SC: Prenuptial Agreements

Helping Couples Plan for Their Future

Prenuptial agreements are not just for the rich. Prenuptial agreements can be useful for parties who wish to protect separate or family property that they have obtained prior to marriage, and to ensure that the separate property cannot be considered marital property for any reason if the marriage dissolves in the future. Such contracts can detail how the parties desire for property to be divided amongst themselves, how debts are to be addressed, and how alimony might be handled, along with resolving countless other issues that a court might otherwise be asked to decide upon a separation or divorce.

Prenuptial agreements are enforceable more often than not, so you should put a great deal of thought into the execution of a prenuptial agreement. For a prenuptial agreement to be enforceable, there needs to be an honest and clear financial disclosure between other parties. If you omit assets or undervalue them, you are creating an issue that your spouse can use in the future to attempt to have the agreement set aside by a judge.

The relevant facts considered by a court when determining whether a prenuptial agreement is unenforceable can include:

  • If the agreement was obtained through fraudulent means, including not fully disclosing financial assets, threats, or a mistake
  • If the agreement so heavily favors one party that a reasonable person would not agree to it
  • If the circumstances have changed so drastically since the agreement was made that its enforcement would now be unreasonable

Your spouse needs to have independent representation when signing a prenuptial agreement. It can be unwise to choose the attorney your future spouse hires to review the agreement. In the long term, selecting your fiancé’s attorney could hurt you if your spouse later attempts to have the agreement set aside by a judge. You should hire a family law attorney to draft and review a prenuptial agreement.

Often, future spouses use their family business attorney or a non-family law attorney to draft the agreement. Since a family court will interpret the agreement in the future if it becomes necessary, you should use an experienced South Carolina family law attorney to prepare your agreement to make sure it can be interpreted as you expect.

The further in advance of a wedding that an agreement is discussed, negotiated, and prepared, the more likely it is that everyone will have enough time to either negotiate the details or call off the wedding. Waiting too close to the wedding to sign the prenuptial agreement may cause the other party to later say that he or she signed the agreement under duress. If it is important for you to sign a prenuptial agreement with your spouse, then you need to marry someone who understands why it is necessary, and who is willing to actively participate in drafting and negotiating an agreement.

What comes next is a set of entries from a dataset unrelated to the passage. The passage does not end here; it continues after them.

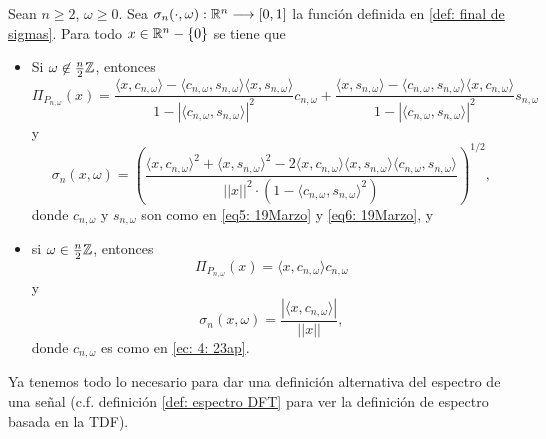 \begin{prop}
\label{prp: ammm}
Sean $n \geq 2$, $\omega \geq 0$. 
Sea $\sigma_{n}(\cdot,\omega): \mathbb{R}^{n} \longrightarrow [0,1]$
la función definida en \ref{def: final de sigmas}.
Para todo $x \in \mathbb{R}^{n}-\{ 0 \}$
se tiene que
\begin{itemize}
	\item Si $\omega \not\in \frac{n}{2} \mathbb{Z}$, entonces
	\begin{equation}
	\label{eq: pi ommm 1}
	 \Pi_{P_{n, \omega}}(x) = 
\frac{
\langle x, c_{n, \omega} \rangle - \langle c_{n, \omega}, s_{n, \omega} \rangle 
\langle x, s_{n, \omega} \rangle
}
{1-|\langle c_{n, \omega}, s_{n, \omega} \rangle |^{2}  }
c_{n, \omega} +
\frac{
\langle x, s_{n, \omega} \rangle - \langle c_{n, \omega}, s_{n, \omega} \rangle 
\langle x, c_{n, \omega} \rangle
}
{1-|\langle c_{n, \omega}, s_{n, \omega} \rangle |^{2}  }
s_{n, \omega}
	\end{equation}
	y 
	\begin{equation}
	\label{eq: coef sigma caso 1}
	\sigma_{n}(x, \omega) =
	\left(		  
		  \frac{\langle x, c_{n, \omega } \rangle^{2} +  \langle x, s_{n, \omega } \rangle^{2}	
	       -2  \langle x, c_{n, \omega } \rangle \langle x, s_{n, \omega } \rangle \langle c_{n, \omega }, s_{n, \omega } \rangle}{ || x ||^{2} \cdot
	       (1- \langle c_{n, \omega }, s_{n, \omega } \rangle^{2})}	  
\right) ^{1/2},
	\end{equation}
donde $c_{n, \omega}$ y $s_{n, \omega}$ son como en 
\eqref{eq5: 19Marzo} y \eqref{eq6: 19Marzo}, y

\item si $\omega \in \frac{n}{2} \mathbb{Z}$, entonces 
\begin{equation}
\label{eq: pi ommm 2}
\Pi_{P_{n, \omega}}(x) = \langle x, c_{n, \omega} \rangle c_{n, \omega}
\end{equation}
y 
\begin{equation}
\label{eq: sfklmslsfl}
\sigma_{n}(x, \omega) = \frac{|\langle x, c_{n, \omega} \rangle |}{||x||},
\end{equation}
donde $c_{n, \omega}$ es como en \eqref{ec: 4: 23ap}.
\end{itemize}
\end{prop}



Ya tenemos todo lo necesario para dar una definición alternativa 
del espectro de una señal 
(c.f. definición
\ref{def: espectro DFT} para ver la definición de espectro
basada en la TDF).



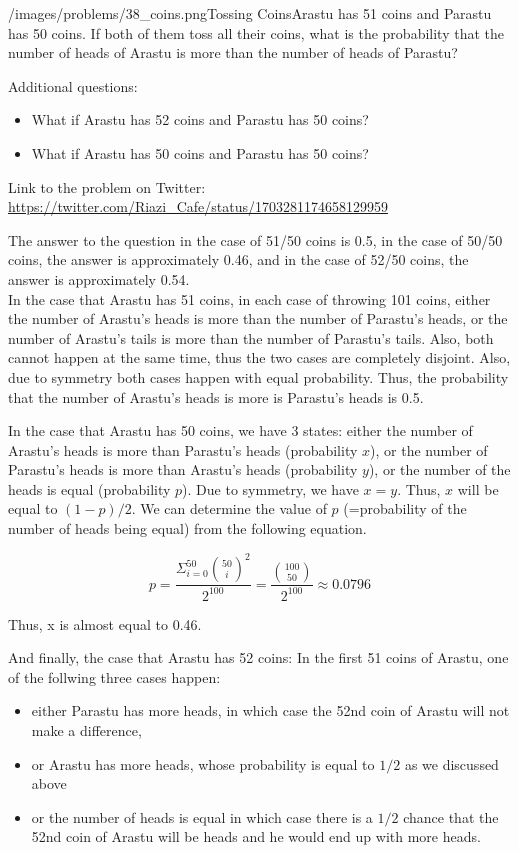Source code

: \begin{problem}{/images/problems/38_coins.png}{Tossing Coins}Arastu has 51 coins and Parastu has 50 coins. If both of them toss all their coins, what is the probability that the number of heads of Arastu  is more than the number of heads of Parastu?

Additional questions:
\begin{itemize}
\item What if Arastu has 52 coins and  Parastu has 50 coins?
\item What if Arastu has 50 coins and  Parastu has 50 coins?
\end{itemize}

Link to the problem on Twitter:  \url{https://twitter.com/Riazi_Cafe/status/1703281174658129959}\end{problem}
\begin{solution}
The answer to the question in the case of 51/50 coins is 0.5, in the case of 50/50 coins, the answer is approximately 0.46, and in the case of 52/50 coins, the answer is approximately 0.54.\\[0.2cm]

In the case that Arastu has 51 coins, in each case of throwing 101 coins, either the number of Arastu's heads is more than the number of Parastu's heads, or the number of Arastu's tails is more than the number of Parastu's tails. Also, both cannot happen at the same time, thus the two cases are completely disjoint. Also, due to symmetry both cases happen with equal probability. Thus, the probability that the number of Arastu's heads is more is Parastu's heads is 0.5.

In the case that Arastu has 50 coins, we have 3 states: either the number of Arastu's heads is more than Parastu's heads (probability $x$), or the number of Parastu's heads is more than Arastu's heads (probability $y$), or the number of the heads is equal (probability $p$). Due to symmetry, we have $x=y$. Thus, $x$ will be equal to $(1-p)/2$.
We can determine  the value of $p$ (=probability of the number of heads being equal) from the following equation. 

$$
p = \frac{\Sigma_{i=0}^{50}{50 \choose i}^2}{2^{100}} = \frac{{100 \choose 50}}{2^{100}} \approx 0.0796
$$

Thus, x is almost equal to 0.46.


And finally, the case that Arastu has 52 coins: In the first 51 coins of Arastu, one of the follwing three cases happen:
\begin{itemize}
\item either Parastu has more heads, in which case the 52nd coin of Arastu will not make a difference,
\item or Arastu has more heads, whose probability is equal to $1/2$ as we discussed above
\item or the number of heads is equal in which case there is a $1/2$ chance that the 52nd coin of Arastu will be heads and he would end up with more heads. 
\end{itemize}


\end{solution}
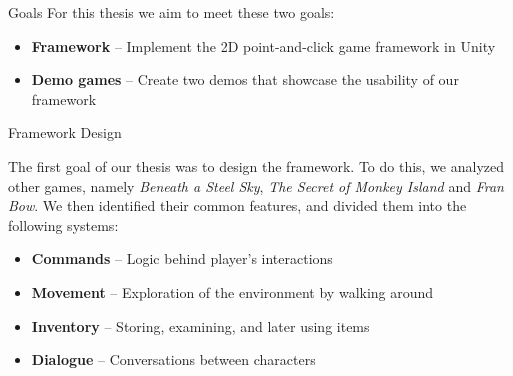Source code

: \documentclass[portrait,a0paper,fontscale=0.35]{baposter}
\begin{document}
\begin{poster}
\begin{posterbox}[column=0, span=1, name=goals, below=background, headerColorOne=cyan!40, boxColorOne=cyan!10]{Goals}
For this thesis we aim to meet these two goals:
\begin{itemize}
\setlength\itemsep{0.05em}
\item \textbf{Framework} -- Implement the 2D point-and-click game framework in Unity
\item \textbf{Demo games} -- Create two demos that showcase the usability of our framework
\end{itemize}

\end{posterbox}

\begin{posterbox}[column=0, span=1, name=architecture, below=goals]{Framework Design}

The first goal of our thesis was to design the framework. To do this, we analyzed other games,
namely \textit{Beneath a Steel Sky}, \textit{The Secret of Monkey Island} and \textit{Fran Bow}. We then identified their common features, and divided them into the following systems:
\begin{itemize}
\setlength\itemsep{0.05em}
    \item \textbf{Commands} -- Logic behind player's interactions
    \item \textbf{Movement} -- Exploration of the environment by walking around
    \item \textbf{Inventory} -- Storing, examining, and later using items
    \item \textbf{Dialogue} -- Conversations between characters
\end{itemize}

\end{posterbox}


\end{poster}
\end{document}
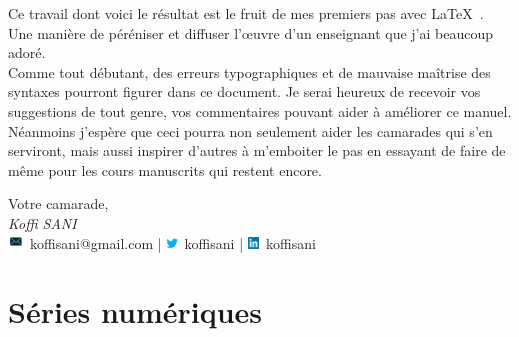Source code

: \documentclass[11pt, a4paper]{book}
\begin{document}
 Ce travail dont voici le r\'esultat est le fruit de mes premiers pas avec \LaTeX\ . Une manière de péréniser et diffuser l'\oe uvre d'un enseignant que j'ai beaucoup adoré.\\
 
 Comme tout d\'ebutant, des erreurs typographiques et de mauvaise ma\^itrise des syntaxes pourront figurer dans ce document. Je serai heureux de recevoir vos suggestions de tout genre, vos commentaires pouvant aider \`a am\'eliorer ce manuel. N\'eanmoins j'esp\`ere que ceci pourra non seulement aider les camarades qui s'en serviront, mais aussi inspirer d'autres \`a m'emboiter le pas en essayant de faire de m\^eme pour les cours manuscrits qui restent encore. \\
\begin{flushright}
Votre camarade,\\
\vspace{1cm}
\emph{Koffi SANI } \\ \includegraphics[width=0.4cm]{mail}\ koffisani@gmail.com |  \includegraphics[width=0.3cm]{twitter}\ koffisani | \includegraphics[width=0.3cm]{in}\ koffisani
\end{flushright}
\tableofcontents
\setcounter{tocdepth}{3}
\newcommand{\ud}{\mathrm{d}}
\newcommand{\lo}{\mathrm{Log}}
\newcommand{\arct}{\mathrm{Arctan}}
\chapter{S\'eries num\'eriques}
\end{document}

A future spouse should never allow him or herself to be bullied or sweet-talked into signing a premarital agreement. He or she should hire a trusted attorney to review the document. If your future spouse wants the agreement signed, ask them to provide the funds for you to retain an attorney to represent you.

Do not sign anything before your attorney reviews it. It could be a good idea to cancel or postpone the wedding to make sure your agreement is reviewed. A prenuptial agreement is a document every future spouse should consider and approach without dread. Consideration of a prenuptial agreement gives couples an opportunity to discuss issues that they have probably never discussed, such as their thoughts on finances and divorce. It could be very beneficial to your future marriage for both spouses to learn how similarly or differently they feel regarding issues such as money management, savings, double income families, and other sensitive topics that are rarely discussed when dating.